As @drob said on twitter:
"I wish I'd left this code across scattered .R files instead of combining it into a package" said no one ever #rstat (19/07/2015)
And that is basically it! If you put your code into a package you can:
- share it easily,
- document it easily
- and when you come to use it again in the future you don't have to wade through tens of R files/folders trying to work out which one you were using.
- also if you put it on CRAN/github and write a paper about it, people will use it and you may be invited to work on exciting new projects with them!
There are a few tools (packages) which make writing your own R package (almost!) painless:
- devtools (R package for development)
- roxygen2 (R package for documentation)
- testthat (R package for testing)
- Rmarkdown (writing vignettes)
Package design is an art! The first thing to realise is that writing an R package is not just a case of sharing your code. You may have to think about how you want to structure your code. And it is easier to do any code rearrangement before you start the packaging (in my experience anyway)
- Begin by putting all your functions in separate files where the filename is the function name (.R)
- Maybe you have a script which calls all these functions - can this be broken down into smaller functions?
- When you make a package you are basically sharing a lot of functions - think about how the user will want to use them
- Do you have input files? These may be a list of parameter values, or maybe a csv file.
- Think about what needs to be saved as R objects and loaded with the package
- Think about what access the user will need to different objects
- Think about which functions the user needs access to (these are marked for @export) and which functions will be intrinsic
- When I release a complex mathematical model I need to allow the user to insert their own functions in some places so I put the functions in a list which the user can edit.
- I expect different people will have totally types of package -- I am used to making process-based models into packages (basically one function which calls tens of other functions) but maybe you have lots of functions that are used independently
Documentation is easy using the Roxygen2 package. Basically just add in some comments at the start of each function and these will be used to generate the help() text for that function.

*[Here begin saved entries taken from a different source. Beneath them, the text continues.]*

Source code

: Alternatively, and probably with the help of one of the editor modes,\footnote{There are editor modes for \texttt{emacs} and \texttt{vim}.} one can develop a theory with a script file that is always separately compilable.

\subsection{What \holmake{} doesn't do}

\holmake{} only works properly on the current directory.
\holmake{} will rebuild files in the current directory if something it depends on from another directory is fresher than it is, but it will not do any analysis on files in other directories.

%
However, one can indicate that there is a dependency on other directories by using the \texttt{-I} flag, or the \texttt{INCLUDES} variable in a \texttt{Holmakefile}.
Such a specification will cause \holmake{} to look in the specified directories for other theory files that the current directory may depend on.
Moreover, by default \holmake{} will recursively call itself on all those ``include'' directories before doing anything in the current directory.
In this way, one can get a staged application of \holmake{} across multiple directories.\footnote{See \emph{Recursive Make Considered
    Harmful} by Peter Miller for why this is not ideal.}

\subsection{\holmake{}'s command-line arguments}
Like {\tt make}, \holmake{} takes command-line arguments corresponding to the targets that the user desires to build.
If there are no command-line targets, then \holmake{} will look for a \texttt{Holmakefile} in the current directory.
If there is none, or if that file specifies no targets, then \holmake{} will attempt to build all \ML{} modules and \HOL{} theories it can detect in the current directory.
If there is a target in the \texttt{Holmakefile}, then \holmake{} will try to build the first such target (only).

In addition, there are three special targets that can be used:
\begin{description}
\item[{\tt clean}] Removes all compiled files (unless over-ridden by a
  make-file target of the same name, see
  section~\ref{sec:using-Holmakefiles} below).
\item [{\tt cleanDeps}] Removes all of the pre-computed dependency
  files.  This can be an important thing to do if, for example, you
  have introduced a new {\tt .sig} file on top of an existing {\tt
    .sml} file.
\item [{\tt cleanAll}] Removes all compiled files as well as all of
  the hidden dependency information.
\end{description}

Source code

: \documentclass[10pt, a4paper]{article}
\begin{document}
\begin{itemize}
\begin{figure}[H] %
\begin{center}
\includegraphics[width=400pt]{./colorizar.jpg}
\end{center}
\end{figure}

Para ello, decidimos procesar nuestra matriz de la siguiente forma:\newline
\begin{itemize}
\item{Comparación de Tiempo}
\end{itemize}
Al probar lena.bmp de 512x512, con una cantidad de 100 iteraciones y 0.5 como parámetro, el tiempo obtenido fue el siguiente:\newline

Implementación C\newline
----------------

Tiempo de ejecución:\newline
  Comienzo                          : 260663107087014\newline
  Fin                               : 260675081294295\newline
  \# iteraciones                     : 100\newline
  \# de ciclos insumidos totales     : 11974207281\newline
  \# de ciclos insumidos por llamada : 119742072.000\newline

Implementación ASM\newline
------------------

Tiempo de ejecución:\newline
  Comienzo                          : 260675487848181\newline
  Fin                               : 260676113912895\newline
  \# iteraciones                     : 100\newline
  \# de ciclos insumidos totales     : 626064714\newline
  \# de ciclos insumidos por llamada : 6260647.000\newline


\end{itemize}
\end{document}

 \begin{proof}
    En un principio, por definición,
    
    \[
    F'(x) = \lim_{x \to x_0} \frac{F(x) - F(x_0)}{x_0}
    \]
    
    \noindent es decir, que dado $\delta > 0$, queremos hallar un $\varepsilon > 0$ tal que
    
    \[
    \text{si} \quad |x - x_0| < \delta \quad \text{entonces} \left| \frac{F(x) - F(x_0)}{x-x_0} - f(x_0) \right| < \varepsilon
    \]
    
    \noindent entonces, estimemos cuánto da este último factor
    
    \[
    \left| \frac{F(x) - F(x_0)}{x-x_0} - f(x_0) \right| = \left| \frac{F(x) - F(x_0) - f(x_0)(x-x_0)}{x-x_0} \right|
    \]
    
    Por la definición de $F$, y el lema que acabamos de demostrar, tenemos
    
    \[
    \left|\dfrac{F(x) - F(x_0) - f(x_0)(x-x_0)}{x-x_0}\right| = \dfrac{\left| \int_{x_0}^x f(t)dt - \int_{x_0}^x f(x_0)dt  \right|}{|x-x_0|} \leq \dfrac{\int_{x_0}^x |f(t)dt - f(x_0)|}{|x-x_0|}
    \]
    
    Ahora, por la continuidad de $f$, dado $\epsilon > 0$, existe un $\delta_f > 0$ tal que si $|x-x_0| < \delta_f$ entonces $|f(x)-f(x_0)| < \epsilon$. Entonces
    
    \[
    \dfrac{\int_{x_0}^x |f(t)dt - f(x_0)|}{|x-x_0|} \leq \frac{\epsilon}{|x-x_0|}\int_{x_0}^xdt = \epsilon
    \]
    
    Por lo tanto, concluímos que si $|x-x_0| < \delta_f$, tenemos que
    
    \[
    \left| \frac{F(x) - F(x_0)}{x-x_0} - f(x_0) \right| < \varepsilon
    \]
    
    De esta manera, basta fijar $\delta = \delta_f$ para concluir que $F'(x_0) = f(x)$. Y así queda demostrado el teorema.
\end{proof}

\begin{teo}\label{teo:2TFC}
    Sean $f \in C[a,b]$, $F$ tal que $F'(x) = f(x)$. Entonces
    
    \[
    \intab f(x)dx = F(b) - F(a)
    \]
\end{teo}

One thing to bear in mind is if you use @examples these are executed when you run the CRAN checks and if this produces a plot, it can cause spurious files to be generated which CRAN will not like!
Testing using testthat
- Units tests allow you to test one specific piece of code (e.g. a function)
- Sometimes it's really hard to test a function.
- Is your function is too unweidly? Break it down/refactor?
- Writing tests can really help improve your code
- Often you need to run some code before you can use the function.
- If this is true for many functions then I write a script that runs the model for different scenarios then I make tests for these different scenarios (use flags to avoid re-running code)
- When you do code updates running all your unit tests gives you peace of mind you haven't broken your code
Possibly the thing that takes the longest. But you will thank your past self so much!
R error messages can be cryptic when they are reporting an error in your package so take some time to write an informative error message
Informative error messages will save you hours in the future!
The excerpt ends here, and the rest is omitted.